▶ _Exercise_
Give the number of lines in the data below where the string "reduce" occurs, and nothing else.

= Beginning of Section =

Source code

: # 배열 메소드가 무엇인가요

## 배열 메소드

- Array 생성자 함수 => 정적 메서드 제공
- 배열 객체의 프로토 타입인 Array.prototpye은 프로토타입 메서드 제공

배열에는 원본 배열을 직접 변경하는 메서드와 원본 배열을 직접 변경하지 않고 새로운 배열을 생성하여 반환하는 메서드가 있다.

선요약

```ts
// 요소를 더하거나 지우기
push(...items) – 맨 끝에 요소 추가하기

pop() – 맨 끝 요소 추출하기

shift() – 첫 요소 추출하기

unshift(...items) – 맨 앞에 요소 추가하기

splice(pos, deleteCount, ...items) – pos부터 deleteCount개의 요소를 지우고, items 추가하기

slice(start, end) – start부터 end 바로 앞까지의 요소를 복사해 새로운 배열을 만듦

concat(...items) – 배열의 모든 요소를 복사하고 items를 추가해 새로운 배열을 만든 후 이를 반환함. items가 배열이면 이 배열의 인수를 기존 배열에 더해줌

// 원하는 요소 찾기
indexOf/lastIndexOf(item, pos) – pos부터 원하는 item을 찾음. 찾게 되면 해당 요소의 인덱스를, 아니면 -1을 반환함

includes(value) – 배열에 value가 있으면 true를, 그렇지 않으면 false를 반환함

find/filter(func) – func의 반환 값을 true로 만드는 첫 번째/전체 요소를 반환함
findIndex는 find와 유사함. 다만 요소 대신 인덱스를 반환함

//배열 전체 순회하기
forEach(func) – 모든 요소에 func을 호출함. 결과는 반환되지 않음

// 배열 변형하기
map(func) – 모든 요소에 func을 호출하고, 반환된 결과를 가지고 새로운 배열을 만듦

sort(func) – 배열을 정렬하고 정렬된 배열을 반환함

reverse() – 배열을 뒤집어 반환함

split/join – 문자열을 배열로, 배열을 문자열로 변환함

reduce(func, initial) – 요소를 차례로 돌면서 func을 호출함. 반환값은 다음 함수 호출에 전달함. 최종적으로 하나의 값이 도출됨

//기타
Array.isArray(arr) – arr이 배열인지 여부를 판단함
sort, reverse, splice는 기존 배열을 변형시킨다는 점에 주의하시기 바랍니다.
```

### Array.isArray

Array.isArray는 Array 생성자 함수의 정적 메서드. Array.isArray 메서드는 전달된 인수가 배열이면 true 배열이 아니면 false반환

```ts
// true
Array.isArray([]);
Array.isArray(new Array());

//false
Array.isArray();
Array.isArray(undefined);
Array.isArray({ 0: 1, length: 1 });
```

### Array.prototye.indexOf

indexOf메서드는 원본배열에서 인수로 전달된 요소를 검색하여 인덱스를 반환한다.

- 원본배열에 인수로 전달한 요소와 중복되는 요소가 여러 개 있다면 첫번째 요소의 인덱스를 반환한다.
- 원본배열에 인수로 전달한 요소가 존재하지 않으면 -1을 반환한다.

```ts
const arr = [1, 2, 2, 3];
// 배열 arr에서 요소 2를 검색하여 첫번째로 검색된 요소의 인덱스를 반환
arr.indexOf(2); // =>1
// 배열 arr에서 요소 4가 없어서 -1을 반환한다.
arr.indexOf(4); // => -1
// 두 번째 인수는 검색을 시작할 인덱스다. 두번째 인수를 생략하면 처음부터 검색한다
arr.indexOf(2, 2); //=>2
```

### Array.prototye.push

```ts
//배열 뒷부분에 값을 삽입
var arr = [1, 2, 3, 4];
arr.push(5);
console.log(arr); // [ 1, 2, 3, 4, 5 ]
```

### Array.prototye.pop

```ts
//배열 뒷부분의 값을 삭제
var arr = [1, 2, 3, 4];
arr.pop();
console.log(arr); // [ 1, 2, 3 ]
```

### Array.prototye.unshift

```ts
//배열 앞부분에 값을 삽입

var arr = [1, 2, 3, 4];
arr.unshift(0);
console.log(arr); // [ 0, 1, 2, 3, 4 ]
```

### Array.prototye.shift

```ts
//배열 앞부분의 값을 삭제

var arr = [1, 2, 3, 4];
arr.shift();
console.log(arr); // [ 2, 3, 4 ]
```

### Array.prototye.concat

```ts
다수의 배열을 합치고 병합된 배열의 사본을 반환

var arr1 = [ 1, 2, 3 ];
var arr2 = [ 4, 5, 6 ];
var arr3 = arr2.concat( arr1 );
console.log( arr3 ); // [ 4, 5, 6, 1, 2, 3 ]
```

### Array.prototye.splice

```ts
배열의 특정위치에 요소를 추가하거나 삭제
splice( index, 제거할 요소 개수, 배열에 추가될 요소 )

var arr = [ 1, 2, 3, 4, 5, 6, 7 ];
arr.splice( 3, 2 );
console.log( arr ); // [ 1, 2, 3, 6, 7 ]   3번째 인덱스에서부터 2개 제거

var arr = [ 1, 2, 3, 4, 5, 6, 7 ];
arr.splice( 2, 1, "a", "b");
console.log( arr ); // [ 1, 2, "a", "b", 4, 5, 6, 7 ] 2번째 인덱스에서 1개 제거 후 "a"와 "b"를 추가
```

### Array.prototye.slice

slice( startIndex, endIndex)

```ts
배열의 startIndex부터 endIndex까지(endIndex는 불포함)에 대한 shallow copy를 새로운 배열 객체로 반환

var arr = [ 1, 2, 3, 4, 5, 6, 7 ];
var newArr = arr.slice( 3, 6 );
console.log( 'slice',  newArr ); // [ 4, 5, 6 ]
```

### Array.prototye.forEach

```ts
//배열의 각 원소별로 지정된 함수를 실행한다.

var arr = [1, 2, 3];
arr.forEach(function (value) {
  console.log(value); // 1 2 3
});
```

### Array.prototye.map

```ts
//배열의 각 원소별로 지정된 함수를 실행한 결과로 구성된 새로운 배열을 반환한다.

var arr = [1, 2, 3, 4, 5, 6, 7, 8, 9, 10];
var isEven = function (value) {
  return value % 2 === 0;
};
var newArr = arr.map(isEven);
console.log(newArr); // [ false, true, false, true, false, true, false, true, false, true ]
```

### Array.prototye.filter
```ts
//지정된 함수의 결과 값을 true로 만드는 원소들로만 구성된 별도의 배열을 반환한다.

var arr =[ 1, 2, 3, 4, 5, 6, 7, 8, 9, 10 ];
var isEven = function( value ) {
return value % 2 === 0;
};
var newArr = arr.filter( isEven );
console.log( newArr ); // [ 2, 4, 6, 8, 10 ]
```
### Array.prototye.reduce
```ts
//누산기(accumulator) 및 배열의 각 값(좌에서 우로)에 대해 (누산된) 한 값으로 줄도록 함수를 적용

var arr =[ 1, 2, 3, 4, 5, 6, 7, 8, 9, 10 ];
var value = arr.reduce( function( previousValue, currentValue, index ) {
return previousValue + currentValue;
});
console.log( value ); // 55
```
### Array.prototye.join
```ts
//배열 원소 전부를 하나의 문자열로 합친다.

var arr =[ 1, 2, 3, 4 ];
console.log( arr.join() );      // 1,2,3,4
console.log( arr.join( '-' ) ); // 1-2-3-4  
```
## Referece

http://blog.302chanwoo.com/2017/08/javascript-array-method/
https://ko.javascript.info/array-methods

= End of Section =

▶ _Written solution_
3